Apr 28, 2022 05:49AM ● By Editor
Smelt fisherman gather at the Lester River on the North Shore. Image credits: M. Thoms


By Marie Thoms and Don Schreiner from University of Minnesota Duluth Sea Grant • April 27, 2022

As spring finally arrives in fits and starts to Minnesota’s North Shore a dedicated group of fishers armed with dip nets and seines eagerly watch the river flows and water temperatures in anticipation of Lake Superior’s annual Rainbow Smelt run.

Most fish prognosticators are predicting at least a two-week delay in this year’s Smelt run due to the late winter thaw and the cool temperatures forecast over the remaining weeks of April and early May.

A good rule of thumb is that when river temperatures are between 40 F and 44 F the Rainbow Smelt begin their spawning run from Lake Superior. An up-to-date source of information on North Shore stream temperatures and the status of the Rainbow Smelt run is the Minnesota Department of Natural Resources Lake Superior weekly fishing report.

Minnesota DNR fact sheet on Lake Superior Rainbow Smelt provides general information on how to catch Smelt and a reference of important regulations that apply to Smelt fishing.

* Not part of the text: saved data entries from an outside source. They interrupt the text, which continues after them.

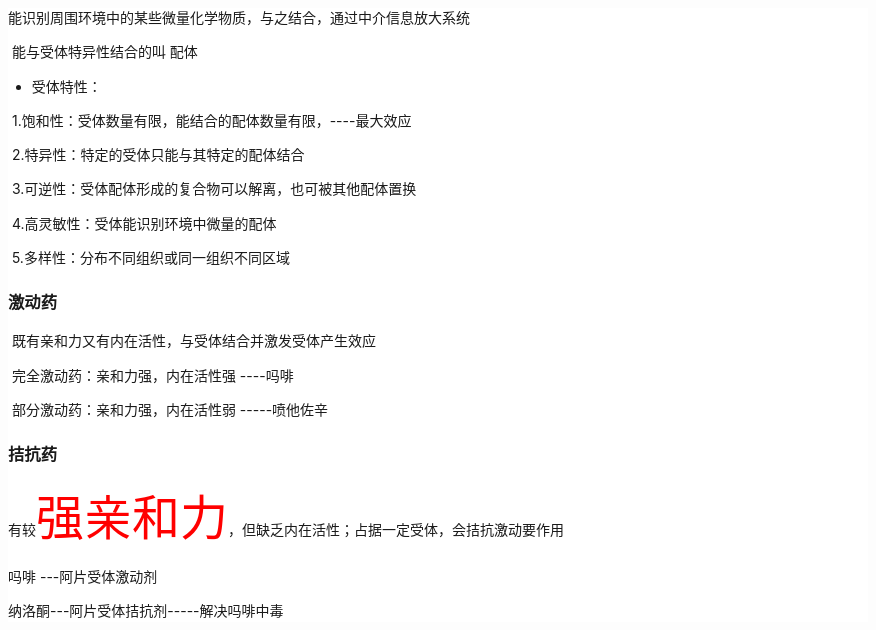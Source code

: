 ​    能识别周围环境中的某些微量化学物质，与之结合，通过中介信息放大系统

​    能与受体特异性结合的叫 配体

- 受体特性：

​      1.饱和性：受体数量有限，能结合的配体数量有限，----最大效应

​     2.特异性：特定的受体只能与其特定的配体结合

​     3.可逆性：受体配体形成的复合物可以解离，也可被其他配体置换

​     4.高灵敏性：受体能识别环境中微量的配体

​     5.多样性：分布不同组织或同一组织不同区域

### 激动药

​     既有亲和力又有内在活性，与受体结合并激发受体产生效应

​     完全激动药：亲和力强，内在活性强  ----吗啡

​     部分激动药：亲和力强，内在活性弱  -----喷他佐辛

### 拮抗药

​     有较<font color="red" size="11">强亲和力</font>，但缺乏内在活性；占据一定受体，会拮抗激动要作用

吗啡 ---阿片受体激动剂

纳洛酮---阿片受体拮抗剂-----解决吗啡中毒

So, while Minnesota Sea Grant wants you to enjoy your Smelt fishing adventures this spring, we want you to be aware of the consumption advisories too.

The Minnesota Department of Health’s Lake Superior Rainbow Smelt consumption advisoryremains the same as the advice issued in 2021, according to MDH Environmental Surveillance and Assessment Manager James Kelly. The big reduction in recommended consumption limits is due to the presence of a chemical once used in water and stain repellent products, called PFOS or perfluorooctane sulfonic acid.

MDH’s current advice for consumption of Lake Superior Rainbow Smelt is one (1) meal per month based on levels of PFOS found in fish samples. The department’s 2021 advisory was issued due to the high levels of PFOS found in Lake Superior Rainbow Smelt samples taken by the Wisconsin Department of Natural Resources in 2020.

“More data are needed to better understand the extent of PFOS contamination in Smelt and other Lake Superior fish, and we’re working to collect those data,” Kelly said. “In the meantime, to protect public health we continue to recommend these limits on fish consumption.”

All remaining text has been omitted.